中井英夫とインフルエンザ?と戸惑う方もおられるかもしれない。
実はこれも個人的な話で、中井英夫の代表作『虚無への供物』を初めて読んだ時のことの話である。

その時私はインフルエンザに罹患してしまい、経過後の小康状態にあった。
少しばかり元気が戻ってきていた時期に読んだのが、この『虚無への供物』だった。

読み進めるうちに、探偵役の一人「奈々村久生」がインフルエンザにかかって寝込んでしまう場面に出くわした。勝ち気な台詞をひととおり述べたうえで「アリョーシャ」こと「光田亜利夫」に捜査を頼むのシーンなのだが、これが非常に印象的だった。

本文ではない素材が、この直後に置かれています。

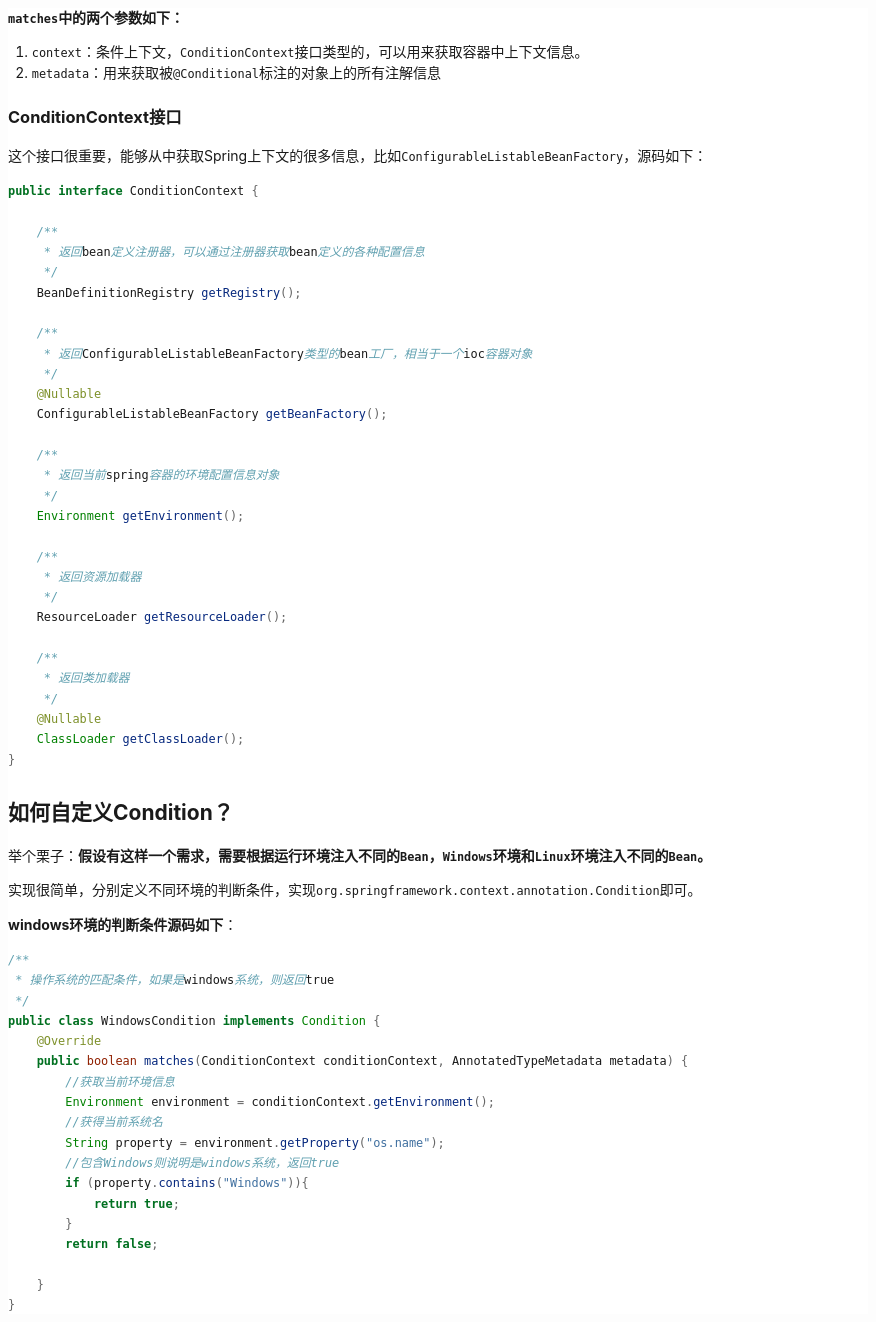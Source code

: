 **`matches`中的两个参数如下：**

1. `context`：条件上下文，`ConditionContext`接口类型的，可以用来获取容器中上下文信息。
2. `metadata`：用来获取被`@Conditional`标注的对象上的所有注解信息

### ConditionContext接口
这个接口很重要，能够从中获取Spring上下文的很多信息，比如`ConfigurableListableBeanFactory`，源码如下：
```java
public interface ConditionContext {

    /**
     * 返回bean定义注册器，可以通过注册器获取bean定义的各种配置信息
     */
    BeanDefinitionRegistry getRegistry();

    /**
     * 返回ConfigurableListableBeanFactory类型的bean工厂，相当于一个ioc容器对象
     */
    @Nullable
    ConfigurableListableBeanFactory getBeanFactory();

    /**
     * 返回当前spring容器的环境配置信息对象
     */
    Environment getEnvironment();

    /**
     * 返回资源加载器
     */
    ResourceLoader getResourceLoader();

    /**
     * 返回类加载器
     */
    @Nullable
    ClassLoader getClassLoader();
}
```

## 如何自定义Condition？
举个栗子：**假设有这样一个需求，需要根据运行环境注入不同的`Bean`，`Windows`环境和`Linux`环境注入不同的`Bean`。**

实现很简单，分别定义不同环境的判断条件，实现`org.springframework.context.annotation.Condition`即可。

**windows环境的判断条件源码如下**：
```java
/**
 * 操作系统的匹配条件，如果是windows系统，则返回true
 */
public class WindowsCondition implements Condition {
    @Override
    public boolean matches(ConditionContext conditionContext, AnnotatedTypeMetadata metadata) {
        //获取当前环境信息
        Environment environment = conditionContext.getEnvironment();
        //获得当前系统名
        String property = environment.getProperty("os.name");
        //包含Windows则说明是windows系统，返回true
        if (property.contains("Windows")){
            return true;
        }
        return false;

    }
}
```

元々この作品は、実在の事件をテーマの一つにし、登場人物たちが実在する書籍等を援用して推理を試みる場面がいくつも見られる。
それを目の当たりにしたうえで、この場面は妙に衝撃的だった。今読んでいる小説の探偵役が、今この小説を読んでいる自分と同じインフルエンザで寝込んでいる!虚構と現実の偶然の一致といえばそれまでだが、非常に奇妙な感覚へ更に陥ったのであった。

初読からしばらく立った。真相解明後の「告発」に衝撃を受けたあれから、様々な物差しを持つようになった今の私の目に『虚無への供物』はどう映るのか。読後どのような感想を抱くのか。興味があるのだが、少し、こわい気もする。



本日12月10日は中井英夫の命日である「黒鳥忌」であり『虚無への供物』の物語が開幕した日。